§ **Plain-text document sources**:
[Start of section]

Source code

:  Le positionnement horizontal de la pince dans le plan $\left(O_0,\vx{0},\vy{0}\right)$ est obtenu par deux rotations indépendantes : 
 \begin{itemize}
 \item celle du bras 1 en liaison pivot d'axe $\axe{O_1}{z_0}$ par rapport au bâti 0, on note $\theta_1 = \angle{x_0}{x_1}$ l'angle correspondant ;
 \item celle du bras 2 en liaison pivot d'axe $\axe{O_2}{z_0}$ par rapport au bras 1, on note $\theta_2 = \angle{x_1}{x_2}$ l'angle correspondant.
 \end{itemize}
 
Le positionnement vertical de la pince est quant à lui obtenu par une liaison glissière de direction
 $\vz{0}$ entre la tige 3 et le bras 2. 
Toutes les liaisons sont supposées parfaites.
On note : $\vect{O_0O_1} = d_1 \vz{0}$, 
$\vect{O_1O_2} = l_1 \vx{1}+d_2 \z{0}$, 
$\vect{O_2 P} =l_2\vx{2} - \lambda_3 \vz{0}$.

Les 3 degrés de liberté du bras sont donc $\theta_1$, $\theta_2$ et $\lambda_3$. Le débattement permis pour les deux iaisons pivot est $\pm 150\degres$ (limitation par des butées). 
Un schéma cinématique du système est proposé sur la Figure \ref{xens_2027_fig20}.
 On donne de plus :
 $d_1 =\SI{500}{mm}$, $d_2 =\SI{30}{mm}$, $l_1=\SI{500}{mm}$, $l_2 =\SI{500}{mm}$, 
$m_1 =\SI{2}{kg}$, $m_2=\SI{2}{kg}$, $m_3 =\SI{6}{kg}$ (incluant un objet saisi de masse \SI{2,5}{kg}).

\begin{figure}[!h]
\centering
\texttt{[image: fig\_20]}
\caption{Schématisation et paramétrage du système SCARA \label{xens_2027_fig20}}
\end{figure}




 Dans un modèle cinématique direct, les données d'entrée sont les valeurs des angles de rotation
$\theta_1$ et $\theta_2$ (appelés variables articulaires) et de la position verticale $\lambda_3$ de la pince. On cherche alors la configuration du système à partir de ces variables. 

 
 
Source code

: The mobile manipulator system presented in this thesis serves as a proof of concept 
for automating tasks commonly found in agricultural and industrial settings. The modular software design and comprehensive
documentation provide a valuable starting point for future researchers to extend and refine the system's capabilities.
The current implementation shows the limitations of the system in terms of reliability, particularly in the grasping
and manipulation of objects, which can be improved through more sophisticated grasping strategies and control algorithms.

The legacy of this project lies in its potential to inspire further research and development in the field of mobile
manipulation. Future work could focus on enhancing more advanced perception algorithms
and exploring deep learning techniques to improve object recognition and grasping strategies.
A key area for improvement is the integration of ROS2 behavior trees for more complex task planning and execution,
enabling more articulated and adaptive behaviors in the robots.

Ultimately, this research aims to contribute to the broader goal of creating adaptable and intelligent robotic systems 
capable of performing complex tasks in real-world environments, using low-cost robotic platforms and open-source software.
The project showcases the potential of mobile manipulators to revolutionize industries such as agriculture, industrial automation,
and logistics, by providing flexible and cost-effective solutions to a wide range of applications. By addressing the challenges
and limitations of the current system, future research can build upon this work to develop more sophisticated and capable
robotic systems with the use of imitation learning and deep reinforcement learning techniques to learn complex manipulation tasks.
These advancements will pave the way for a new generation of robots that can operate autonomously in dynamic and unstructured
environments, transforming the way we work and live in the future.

[End of section]

Among the lines of the data above, find those with the word "software" and show them.

for automating tasks commonly found in agricultural and industrial settings. The modular software design and comprehensive
capable of performing complex tasks in real-world environments, using low-cost robotic platforms and open-source software.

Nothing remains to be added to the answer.